One cool thing you might not know about playing cards: Each one has two different pieces of information on them! The density is off the charts!
So early on I wanted to take advantage of that: Use the suites for placing features, values for placing houses.
The first version worked, but definitely felt very amorphous and directionless. Why should I place this feature here? Why go for this pattern over that one?
Version 2 tried to remedy this by shrinking the play area and adding some oddly-shaped lakes. Which didn't really work. It was more pressured, but didn't solve the issue of not feeling like there were any tricky decisions to make.
Then I (or someone in my game design group chat) had the brilliant idea of tying cards to quadrants on the map.
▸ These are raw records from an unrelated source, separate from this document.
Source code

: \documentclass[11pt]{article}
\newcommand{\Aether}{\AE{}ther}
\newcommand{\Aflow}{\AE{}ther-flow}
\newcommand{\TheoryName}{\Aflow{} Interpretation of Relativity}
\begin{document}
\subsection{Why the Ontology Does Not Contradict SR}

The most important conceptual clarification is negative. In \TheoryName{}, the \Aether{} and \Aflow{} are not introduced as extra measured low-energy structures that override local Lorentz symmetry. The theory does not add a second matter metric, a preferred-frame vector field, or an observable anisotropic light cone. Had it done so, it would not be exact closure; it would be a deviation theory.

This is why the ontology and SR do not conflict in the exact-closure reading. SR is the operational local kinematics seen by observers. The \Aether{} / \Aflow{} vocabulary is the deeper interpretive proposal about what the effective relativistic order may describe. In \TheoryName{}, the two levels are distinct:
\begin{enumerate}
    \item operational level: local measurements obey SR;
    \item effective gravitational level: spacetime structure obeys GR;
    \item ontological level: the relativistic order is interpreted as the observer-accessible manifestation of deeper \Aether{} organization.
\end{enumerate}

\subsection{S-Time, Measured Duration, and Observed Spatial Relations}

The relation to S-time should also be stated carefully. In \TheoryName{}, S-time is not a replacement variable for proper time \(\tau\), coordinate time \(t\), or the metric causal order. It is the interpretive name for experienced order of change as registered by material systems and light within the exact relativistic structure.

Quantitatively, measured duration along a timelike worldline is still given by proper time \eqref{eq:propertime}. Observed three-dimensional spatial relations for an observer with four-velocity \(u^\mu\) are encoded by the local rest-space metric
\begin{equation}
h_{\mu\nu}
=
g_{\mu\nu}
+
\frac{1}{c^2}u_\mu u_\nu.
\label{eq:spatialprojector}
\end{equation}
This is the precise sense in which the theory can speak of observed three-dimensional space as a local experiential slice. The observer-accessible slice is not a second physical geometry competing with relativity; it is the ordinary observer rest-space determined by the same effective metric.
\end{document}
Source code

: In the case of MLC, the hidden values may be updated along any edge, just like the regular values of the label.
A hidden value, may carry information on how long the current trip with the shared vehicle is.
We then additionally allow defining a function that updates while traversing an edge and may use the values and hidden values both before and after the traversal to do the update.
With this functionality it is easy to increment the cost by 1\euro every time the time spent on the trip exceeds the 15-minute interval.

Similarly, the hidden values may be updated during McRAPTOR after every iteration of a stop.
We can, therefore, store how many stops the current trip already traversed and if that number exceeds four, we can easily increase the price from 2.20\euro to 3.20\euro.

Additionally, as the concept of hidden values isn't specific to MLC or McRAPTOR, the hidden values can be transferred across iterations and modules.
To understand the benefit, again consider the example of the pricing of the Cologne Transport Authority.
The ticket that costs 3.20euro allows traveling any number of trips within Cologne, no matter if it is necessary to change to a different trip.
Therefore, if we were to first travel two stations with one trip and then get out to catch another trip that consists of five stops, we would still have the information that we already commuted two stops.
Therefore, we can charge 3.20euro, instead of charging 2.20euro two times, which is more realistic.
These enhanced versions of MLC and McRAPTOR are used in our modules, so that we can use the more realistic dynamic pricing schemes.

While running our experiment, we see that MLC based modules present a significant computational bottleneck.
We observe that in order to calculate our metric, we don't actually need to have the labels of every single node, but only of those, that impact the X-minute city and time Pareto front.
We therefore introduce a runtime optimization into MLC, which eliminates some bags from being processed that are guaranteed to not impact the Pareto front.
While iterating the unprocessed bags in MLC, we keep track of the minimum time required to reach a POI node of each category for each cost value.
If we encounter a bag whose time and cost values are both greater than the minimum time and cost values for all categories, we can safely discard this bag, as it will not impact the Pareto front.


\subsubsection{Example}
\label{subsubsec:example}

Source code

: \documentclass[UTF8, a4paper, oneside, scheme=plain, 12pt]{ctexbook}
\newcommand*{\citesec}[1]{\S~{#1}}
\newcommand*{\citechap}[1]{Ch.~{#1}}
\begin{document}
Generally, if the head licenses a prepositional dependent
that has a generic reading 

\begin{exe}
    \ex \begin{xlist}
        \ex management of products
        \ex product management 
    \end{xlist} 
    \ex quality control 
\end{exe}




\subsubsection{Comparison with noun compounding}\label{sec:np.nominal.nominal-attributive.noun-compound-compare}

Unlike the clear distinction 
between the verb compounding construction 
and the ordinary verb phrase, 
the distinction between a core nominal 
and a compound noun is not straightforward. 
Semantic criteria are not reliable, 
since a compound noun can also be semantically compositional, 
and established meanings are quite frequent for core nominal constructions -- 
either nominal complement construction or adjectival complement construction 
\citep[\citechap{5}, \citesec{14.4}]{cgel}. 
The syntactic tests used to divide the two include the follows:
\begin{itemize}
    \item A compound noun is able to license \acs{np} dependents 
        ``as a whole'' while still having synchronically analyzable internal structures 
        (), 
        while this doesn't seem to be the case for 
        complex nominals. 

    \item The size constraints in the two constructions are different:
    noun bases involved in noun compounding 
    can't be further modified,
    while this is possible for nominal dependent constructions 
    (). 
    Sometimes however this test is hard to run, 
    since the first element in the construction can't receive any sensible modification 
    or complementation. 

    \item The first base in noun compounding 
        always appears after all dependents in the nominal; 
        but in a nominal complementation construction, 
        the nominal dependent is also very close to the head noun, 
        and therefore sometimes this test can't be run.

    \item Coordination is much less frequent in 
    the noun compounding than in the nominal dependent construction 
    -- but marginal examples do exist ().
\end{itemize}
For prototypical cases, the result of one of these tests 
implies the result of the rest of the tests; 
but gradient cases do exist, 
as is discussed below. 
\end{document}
Suddenly it felt more like a game. There were tricky decisions and gambles.
There was still a problem (which would haunt me til the end), that sometimes you just didn't have anything good to do with a turn. There was no pattern you could match, and no useful place to put a feature.
Version 4 attempted to give you something to do with a card when you didn't want to place a feature — extend a lake instead! It worked... okay, but just didn't feel thematically compelling and you would again end up in a situation where there was not much to do.
This version started replacing the :simple_smile: villagers with cute animals. It was April and I was playing a lot of Animal Crossing, so knew that collecting a village of cute animals is very satisfying.
Version 5 introduced a party! Instead of drawing a feature of welcoming a villager, you could spend a card to mark a track, earning a bonus point if you filled it. It gave you something to do, but felt disconnected from the rest of the game.
Version 6 added the stores! Now it's looking pretty close to where it finished. The stores felt good, and much more connected to the map game — you had to plan out what you were doing to leave space.
...but not that much space, which is why version 7 made them more annoying shapes, and harder to fit into the board in the late game.
And that's where I left it for 6 months. It felt pretty good, but not done, and all of my writing, playtesting and drawing time needed to be spent on finishing the extended edition of Mausritter.
Six months later, Mausritter was done and it was time to close out old projects. With version 8 I decided to go crazy and add some colours. First ugly...
Version 10 took a short detour into changing out the Stores for Paths — the idea there was to give a bit more creative control, and make the judicious use of paths an avenue for higher-skill players.
This didn't work. Because the paths rely on players already having houses on the map, the lack of an early-game outlet for cards that aren't serving a useful purpose got back to the bad game-feel of the variants before the Store.
In version 11, the Stores were back but the patterns required for K/Q/J villagers had gotten bigger and more challenging to match.
This was the higher-skill activity I was looking for. Creating the patterns for the K/Q/J is requires planning from the very start of the game. The reward of three villagers for their completion matches the challenge and gives players something to aim for.
At this point, I was ready to call the game done. Version 12 was just tweaks to formatting.
And version 13 was final experiments with scoring. Attempted to try the 1 point per house adjacent to a lake rule from all the way back in version 4. This still felt unsatisfying and didn't really add a meaningful differentiation between player's scores. You would just cluster around lakes instead of not doing so.
Version 14 — complete!
Version 14 took a final pass at formatting, tweaks to some of the wording for clarity (thanks to Peter C. Hayward — check out his games, they're good) and it's a finished game.
There's definitely still issues with the scoring and some of the late game, depending on how the card draw goes. But it's still a fun and interesting little puzzle. Drawing little trees and flowers, and colouring in a house when you finally earn it is very satisfying.